This is fantastic news. I’m guessing one major factor for the escalating drop in the smoking rate is the rising popularity of e-cigs. E-cigs are fine for people trying to quit cigarettes, in my opinion, but it also sucks that so many teenagers are taking up e-cigs rather than cigarettes. Nicotine addiction is nicotine addiction … and it’s never a a good thing.
I made my own smoking chart (I rule … I can use Microsoft Works!) to further parse these numbers year-by-year. Click on it to blow it up. Notice the dramatic drop-off in the smoking rate since 2009. That’s e-cigs and higher cigarette taxes, more smoking bans and a lot less smoking in Hollywood movies all working together to drive down the smoking rate. Notice how the smoking rate flat-lined between 2004 and 2009 (In fact, the smoking rate dropped just 0.3 of a percent in those five years — from 20.9 percent to 20.6 percent.) It was a very, very frustrating time. The tobacco industry was successfully fighting anti-tobacco efforts by spending billions on advertising and marketing. After many, many battles in many state Legislatures, cigarette taxes went up and more states passed smoking bans and smoking was removed from movies marketed to kids — hence, smoking rates started declining.
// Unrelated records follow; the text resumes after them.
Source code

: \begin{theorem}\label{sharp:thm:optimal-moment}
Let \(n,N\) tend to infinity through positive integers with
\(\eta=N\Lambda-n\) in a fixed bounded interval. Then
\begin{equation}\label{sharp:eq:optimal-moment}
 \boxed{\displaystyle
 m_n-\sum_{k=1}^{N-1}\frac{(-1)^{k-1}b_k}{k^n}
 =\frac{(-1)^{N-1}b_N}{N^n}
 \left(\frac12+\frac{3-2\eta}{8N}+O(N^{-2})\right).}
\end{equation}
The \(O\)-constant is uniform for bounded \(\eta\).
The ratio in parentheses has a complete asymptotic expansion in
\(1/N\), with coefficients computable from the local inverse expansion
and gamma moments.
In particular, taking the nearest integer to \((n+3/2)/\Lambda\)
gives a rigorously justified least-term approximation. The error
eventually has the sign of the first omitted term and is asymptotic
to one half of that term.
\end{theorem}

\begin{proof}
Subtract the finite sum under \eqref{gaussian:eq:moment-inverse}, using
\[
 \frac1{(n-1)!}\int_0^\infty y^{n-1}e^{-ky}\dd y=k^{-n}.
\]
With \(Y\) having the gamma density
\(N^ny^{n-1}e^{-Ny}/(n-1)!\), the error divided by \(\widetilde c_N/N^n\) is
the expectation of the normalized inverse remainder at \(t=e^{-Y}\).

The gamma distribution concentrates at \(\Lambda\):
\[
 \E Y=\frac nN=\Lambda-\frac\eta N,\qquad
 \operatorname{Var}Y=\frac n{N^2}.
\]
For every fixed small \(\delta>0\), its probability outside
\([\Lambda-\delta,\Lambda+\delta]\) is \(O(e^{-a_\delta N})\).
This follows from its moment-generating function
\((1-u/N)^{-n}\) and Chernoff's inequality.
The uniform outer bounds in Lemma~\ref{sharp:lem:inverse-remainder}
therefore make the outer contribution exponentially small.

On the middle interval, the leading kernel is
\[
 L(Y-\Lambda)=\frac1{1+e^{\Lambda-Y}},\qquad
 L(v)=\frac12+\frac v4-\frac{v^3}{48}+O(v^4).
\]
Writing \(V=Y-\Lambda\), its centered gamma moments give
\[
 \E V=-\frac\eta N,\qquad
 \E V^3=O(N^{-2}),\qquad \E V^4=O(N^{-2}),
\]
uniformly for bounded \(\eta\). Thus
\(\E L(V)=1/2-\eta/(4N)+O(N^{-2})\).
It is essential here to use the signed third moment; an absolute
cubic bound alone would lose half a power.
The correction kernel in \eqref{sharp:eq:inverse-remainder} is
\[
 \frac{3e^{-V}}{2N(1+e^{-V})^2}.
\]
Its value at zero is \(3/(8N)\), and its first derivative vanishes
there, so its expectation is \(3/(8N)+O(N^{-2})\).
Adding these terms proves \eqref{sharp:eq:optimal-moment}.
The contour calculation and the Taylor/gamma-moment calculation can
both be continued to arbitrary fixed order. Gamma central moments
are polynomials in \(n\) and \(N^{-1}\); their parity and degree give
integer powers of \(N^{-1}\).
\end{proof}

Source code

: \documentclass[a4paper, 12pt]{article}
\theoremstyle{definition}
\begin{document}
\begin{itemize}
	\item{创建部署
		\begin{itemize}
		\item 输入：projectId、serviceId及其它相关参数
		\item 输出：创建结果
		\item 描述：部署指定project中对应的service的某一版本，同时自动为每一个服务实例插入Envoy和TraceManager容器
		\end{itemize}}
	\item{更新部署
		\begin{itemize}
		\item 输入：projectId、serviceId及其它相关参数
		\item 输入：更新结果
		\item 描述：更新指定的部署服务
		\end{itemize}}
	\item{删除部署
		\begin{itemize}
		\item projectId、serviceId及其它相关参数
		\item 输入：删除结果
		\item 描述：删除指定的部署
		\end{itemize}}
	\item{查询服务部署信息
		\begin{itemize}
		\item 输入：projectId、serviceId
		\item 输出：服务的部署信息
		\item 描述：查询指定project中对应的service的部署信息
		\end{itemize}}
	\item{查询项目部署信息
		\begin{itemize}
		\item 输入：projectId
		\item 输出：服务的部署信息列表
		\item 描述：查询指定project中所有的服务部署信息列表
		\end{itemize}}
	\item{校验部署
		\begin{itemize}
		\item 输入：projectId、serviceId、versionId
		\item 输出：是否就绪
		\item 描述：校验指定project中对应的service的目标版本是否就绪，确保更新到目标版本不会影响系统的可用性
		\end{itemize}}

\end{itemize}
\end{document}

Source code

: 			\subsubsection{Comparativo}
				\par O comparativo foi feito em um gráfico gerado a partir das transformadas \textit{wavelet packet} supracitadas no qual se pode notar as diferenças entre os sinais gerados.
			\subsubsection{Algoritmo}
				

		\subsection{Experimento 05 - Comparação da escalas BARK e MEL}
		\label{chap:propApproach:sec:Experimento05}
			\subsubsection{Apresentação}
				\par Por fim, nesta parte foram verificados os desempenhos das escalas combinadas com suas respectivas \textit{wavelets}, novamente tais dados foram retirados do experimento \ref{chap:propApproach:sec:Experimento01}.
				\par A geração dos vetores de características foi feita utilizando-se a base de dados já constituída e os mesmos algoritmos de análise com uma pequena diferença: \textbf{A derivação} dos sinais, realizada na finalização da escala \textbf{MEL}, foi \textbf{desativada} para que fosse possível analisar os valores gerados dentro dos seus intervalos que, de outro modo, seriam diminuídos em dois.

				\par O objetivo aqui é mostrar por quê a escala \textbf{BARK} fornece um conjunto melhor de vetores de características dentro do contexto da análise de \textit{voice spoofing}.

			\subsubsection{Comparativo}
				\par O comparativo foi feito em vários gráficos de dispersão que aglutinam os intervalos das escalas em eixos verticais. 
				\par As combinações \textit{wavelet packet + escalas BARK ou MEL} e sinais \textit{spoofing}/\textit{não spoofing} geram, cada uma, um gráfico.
Also notice a fairly steep drop in the smoking rate between 1999 and 2004 (from 23.5 percent to 20.9 percent.). I believe that’s a direct result of the notorious 1998 Master Settlement Agreement. While this agreement was roundly and justifiably criticized, in the long run, it did a lot of good, such as banning tobacco marketing icons like Joe Camel and banning product placement in Hollywood movies (shockingly, smoking still kept showing up in kids’ movies even after the practise of tobacco product placement was banned.)
Here’s a bunch of other interesting tidbits in the WashPo article. This is another issue I’ve touched but a lot of people don’t think about when it comes to smoking trends. Not only are fewer people smoking today, but those who do smoke smoke less. This is mostly because of smoking bans in most workplaces and more rental residential units not allowing smoking. And generally because smokers have become a lot more savvy about not lighting up around kids and other nonsmokers.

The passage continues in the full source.